**Exercise**: After reading each line of the entries, give the number of lines that contain "models" and nothing else.

Top of Provided data

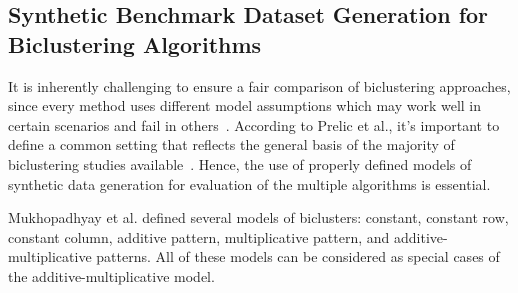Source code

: 


\subsection{Synthetic Benchmark Dataset Generation for Biclustering Algorithms}
\label{sec:syndata-review}

It is inherently challenging to ensure a fair comparison of biclustering approaches, since every method uses different model assumptions which may work well in certain scenarios and fail in others~\cite{prelic2006systematic}.
According to Prelic et al., it's important to define a common setting that reflects the general basis of the majority of biclustering studies available~\cite{prelic2006systematic}.
Hence, the use of properly defined models of synthetic data generation for evaluation of the multiple algorithms is essential.

Mukhopadhyay et al.\cite{mukhopadhyay2010biclustering} defined several models of biclusters: constant, constant row, constant column, additive pattern, multiplicative pattern, and additive-multiplicative patterns.
All of these models can be considered as special cases of the additive-multiplicative model.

Bottom of Provided data

**Exercise output**: 3